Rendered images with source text
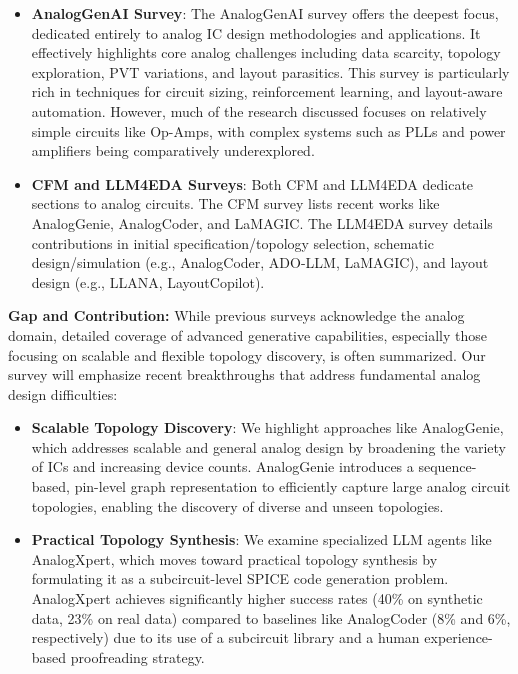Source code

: \documentclass{ieeeaccess}
\begin{document}
\begin{itemize}
	\item \textbf{AnalogGenAI Survey}: The AnalogGenAI survey offers the deepest focus, dedicated entirely to analog IC design methodologies and applications. It effectively highlights core analog challenges including data scarcity, topology exploration, PVT variations, and layout parasitics. This survey is particularly rich in techniques for circuit sizing, reinforcement learning, and layout-aware automation. However, much of the research discussed focuses on relatively simple circuits like Op-Amps, with complex systems such as PLLs and power amplifiers being comparatively underexplored.
	\item \textbf{CFM and LLM4EDA Surveys}: Both CFM and LLM4EDA dedicate sections to analog circuits. The CFM survey lists recent works like AnalogGenie, AnalogCoder, and LaMAGIC. The LLM4EDA survey details contributions in initial specification/topology selection, schematic design/simulation (e.g., AnalogCoder, ADO-LLM, LaMAGIC), and layout design (e.g., LLANA, LayoutCopilot).
\end{itemize}

\textbf{Gap and Contribution:} While previous surveys acknowledge the analog domain, detailed coverage of advanced generative capabilities, especially those focusing on scalable and flexible topology discovery, is often summarized. Our survey will emphasize recent breakthroughs that address fundamental analog design difficulties:
\begin{itemize}
	\item \textbf{Scalable Topology Discovery}: We highlight approaches like AnalogGenie, which addresses scalable and general analog design by broadening the variety of ICs and increasing device counts. AnalogGenie introduces a sequence-based, pin-level graph representation to efficiently capture large analog circuit topologies, enabling the discovery of diverse and unseen topologies.
	\item \textbf{Practical Topology Synthesis}: We examine specialized LLM agents like AnalogXpert, which moves toward practical topology synthesis by formulating it as a subcircuit-level SPICE code generation problem. AnalogXpert achieves significantly higher success rates (40\% on synthetic data, 23\% on real data) compared to baselines like AnalogCoder (8\% and 6\%, respectively) due to its use of a subcircuit library and a human experience-based proofreading strategy.
\end{itemize}
\end{document}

* **Problem requirements**
Using the records above, select and copy every line that has the word "which".

* **Worked solution**
	\item \textbf{Scalable Topology Discovery}: We highlight approaches like AnalogGenie, which addresses scalable and general analog design by broadening the variety of ICs and increasing device counts. AnalogGenie introduces a sequence-based, pin-level graph representation to efficiently capture large analog circuit topologies, enabling the discovery of diverse and unseen topologies.
	\item \textbf{Practical Topology Synthesis}: We examine specialized LLM agents like AnalogXpert, which moves toward practical topology synthesis by formulating it as a subcircuit-level SPICE code generation problem. AnalogXpert achieves significantly higher success rates (40\% on synthetic data, 23\% on real data) compared to baselines like AnalogCoder (8\% and 6\%, respectively) due to its use of a subcircuit library and a human experience-based proofreading strategy.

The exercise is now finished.